When we start getting to "cheese knife", there's a few different things that the term might be referring to:

  • a spreading knife : rounded tip, used for serving soft cheeses, but can still cut firmer stuff.
  • knives with a fork on the front; may also have holes through the blade so the cheese will release rather than dragging; used for serving medium firm cheeses.
  • a spade : short, wide, pointed tip (actually looks like the spade on a deck of cards) : used for prying off chunks of hard cheeses.

I've seen other ones that look more like chisels; I've never used them. I'd assume they'd be best for medium-firm cheeses that aren't in too large of a block.

Personally, I typically use this cheap 'micro-serated' paring knife that I think I got two in a pack at a dollar store about 15 years ago. It's horrible for cutting just about everything else, but it's amazing for most cheeses; it might be that the teeth aren't really aligned well anymore, but it keeps the cheese from dragging along the blade, so I can get really clean slices quite quickly; it works okay for everything but really hard cheeses (good point, but not wide enough to get a flake off, really soft cheeses (see the dental floss comment above), or really crumbly cheeses.

  • Joe, do you mind attaching a photo of your favorite knife (or even a hyperlink to imugr?) Mar 19, 2013 at 16:21
  • @JeffAxelrod : the serations are similar to the SNITTA steak knives from IKEA, maybe a seration every mm or so: ikea.com/us/en/catalog/products/96342700
    – Joe
    Mar 20, 2013 at 13:07
  • Oh okay, thanks--so it is pretty much like the old Ginsu or any cheap laser-cut knife. I've got some I use when I don't feel like hand washing a knife just to cut something small. I'll give it a shot with cheese and see what happens. Mar 20, 2013 at 16:03

Soft cheese often sticks to the blade of a knife, causing the cheese the squish. Crumbly cheeses stick and then crumble. A wire cheese cutter prevents sticking and gives better results. If you want cubes instead of just slices, you can get a wire cutter that looks sort of like a small version of the paper cutters you see in schools and offices.


The harder the cheese, the less it matters. The cheese gadgets offer less resistence than a knife (as the blade sticks to the cheese as it's passing through). A wire cutter has no "blade" it's all "Edge", so it's great for soft cheeses. If you look at special "cheese knives", you'll notice that the blade usually has holes in it. Again, this is to reduce the drag.

For cheddar, i don't think you'd see a huge differece. For munster, you may, since it's softer.


Cooks Illustrated recommends Fante's Handled Cheese Wire for cutting chese as well as cheesecake and chocolate mousse cake:

Fante's Handled Cheese Wire

A cheese wire is an invaluable tool for cutting through large wheels of semihard cheddar or smaller rounds of soft cheeses like Camembert.

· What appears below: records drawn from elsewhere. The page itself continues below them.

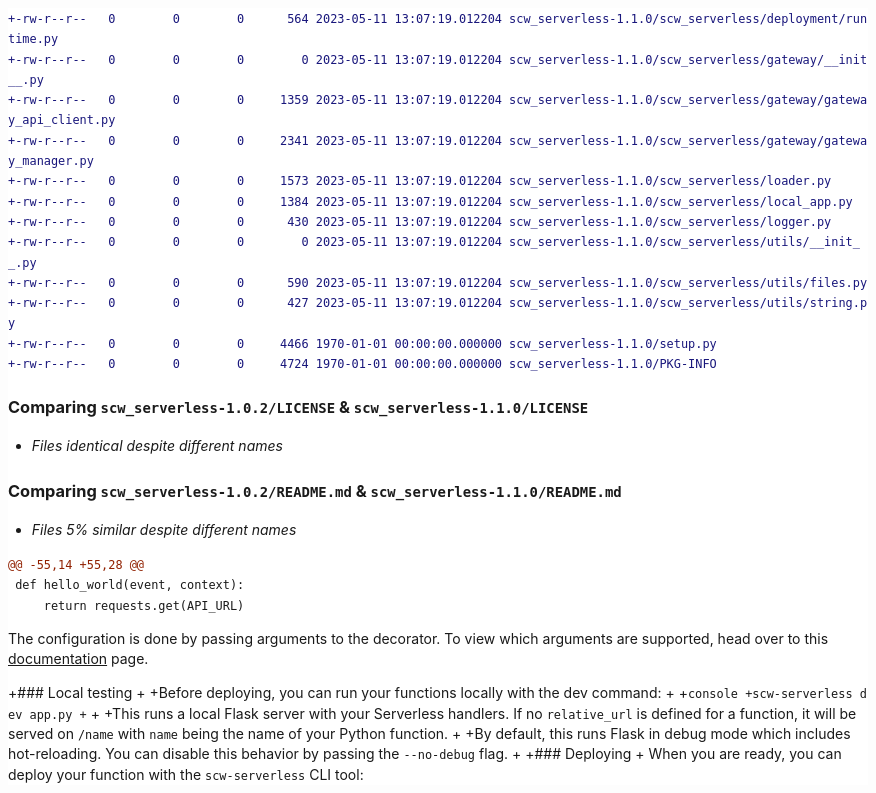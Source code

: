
 ```diff
+-rw-r--r--   0        0        0      564 2023-05-11 13:07:19.012204 scw_serverless-1.1.0/scw_serverless/deployment/runtime.py
+-rw-r--r--   0        0        0        0 2023-05-11 13:07:19.012204 scw_serverless-1.1.0/scw_serverless/gateway/__init__.py
+-rw-r--r--   0        0        0     1359 2023-05-11 13:07:19.012204 scw_serverless-1.1.0/scw_serverless/gateway/gateway_api_client.py
+-rw-r--r--   0        0        0     2341 2023-05-11 13:07:19.012204 scw_serverless-1.1.0/scw_serverless/gateway/gateway_manager.py
+-rw-r--r--   0        0        0     1573 2023-05-11 13:07:19.012204 scw_serverless-1.1.0/scw_serverless/loader.py
+-rw-r--r--   0        0        0     1384 2023-05-11 13:07:19.012204 scw_serverless-1.1.0/scw_serverless/local_app.py
+-rw-r--r--   0        0        0      430 2023-05-11 13:07:19.012204 scw_serverless-1.1.0/scw_serverless/logger.py
+-rw-r--r--   0        0        0        0 2023-05-11 13:07:19.012204 scw_serverless-1.1.0/scw_serverless/utils/__init__.py
+-rw-r--r--   0        0        0      590 2023-05-11 13:07:19.012204 scw_serverless-1.1.0/scw_serverless/utils/files.py
+-rw-r--r--   0        0        0      427 2023-05-11 13:07:19.012204 scw_serverless-1.1.0/scw_serverless/utils/string.py
+-rw-r--r--   0        0        0     4466 1970-01-01 00:00:00.000000 scw_serverless-1.1.0/setup.py
+-rw-r--r--   0        0        0     4724 1970-01-01 00:00:00.000000 scw_serverless-1.1.0/PKG-INFO
```

### Comparing `scw_serverless-1.0.2/LICENSE` & `scw_serverless-1.1.0/LICENSE`

 * *Files identical despite different names*

### Comparing `scw_serverless-1.0.2/README.md` & `scw_serverless-1.1.0/README.md`

 * *Files 5% similar despite different names*

```diff
@@ -55,14 +55,28 @@
 def hello_world(event, context):
     return requests.get(API_URL)
 ```
 
 The configuration is done by passing arguments to the decorator.
 To view which arguments are supported, head over to this [documentation](https://serverless-api-framework-python.readthedocs.io/) page.
 
+### Local testing
+
+Before deploying, you can run your functions locally with the dev command:
+
+```console
+scw-serverless dev app.py
+```
+
+This runs a local Flask server with your Serverless handlers. If no `relative_url` is defined for a function, it will be served on `/name` with `name` being the name of your Python function.
+
+By default, this runs Flask in debug mode which includes hot-reloading. You can disable this behavior by passing the `--no-debug` flag.
+
+### Deploying
+
 When you are ready, you can deploy your function with the `scw-serverless` CLI tool:
 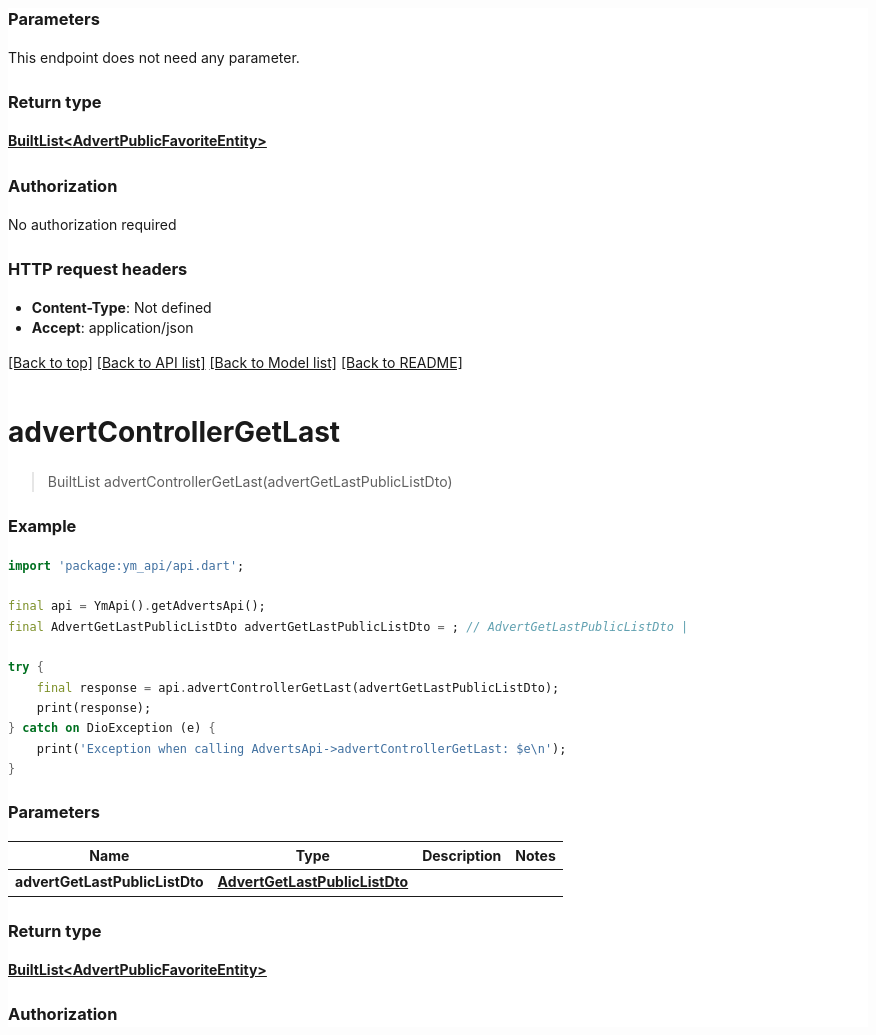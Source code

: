 ### Parameters
This endpoint does not need any parameter.

### Return type

[**BuiltList&lt;AdvertPublicFavoriteEntity&gt;**](AdvertPublicFavoriteEntity.md)

### Authorization

No authorization required

### HTTP request headers

 - **Content-Type**: Not defined
 - **Accept**: application/json

[[Back to top]](#) [[Back to API list]](../README.md#documentation-for-api-endpoints) [[Back to Model list]](../README.md#documentation-for-models) [[Back to README]](../README.md)

# **advertControllerGetLast**
> BuiltList<AdvertPublicFavoriteEntity> advertControllerGetLast(advertGetLastPublicListDto)



### Example
```dart
import 'package:ym_api/api.dart';

final api = YmApi().getAdvertsApi();
final AdvertGetLastPublicListDto advertGetLastPublicListDto = ; // AdvertGetLastPublicListDto | 

try {
    final response = api.advertControllerGetLast(advertGetLastPublicListDto);
    print(response);
} catch on DioException (e) {
    print('Exception when calling AdvertsApi->advertControllerGetLast: $e\n');
}
```

### Parameters

Name | Type | Description  | Notes
------------- | ------------- | ------------- | -------------
 **advertGetLastPublicListDto** | [**AdvertGetLastPublicListDto**](AdvertGetLastPublicListDto.md)|  | 

### Return type

[**BuiltList&lt;AdvertPublicFavoriteEntity&gt;**](AdvertPublicFavoriteEntity.md)

### Authorization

Lately we’ve found a new use: cutting smooth slices of creamy cheesecake and chocolate mousse cake. The Handled Cheese Wire ($2.99) from Fante’s eliminates the need to run your knife through hot water before every slice (a method that’s also far from foolproof). You simply hold the handles and pull the wire taut, then press down through the cake. This dual-purpose tool is worth its bargain price.


A cheese wire is used for a more effective cut than the knife. This is because the pressure point is increased, making the pressure more concentrated in one point. This makes cheese cutting more effortless than a regular knife.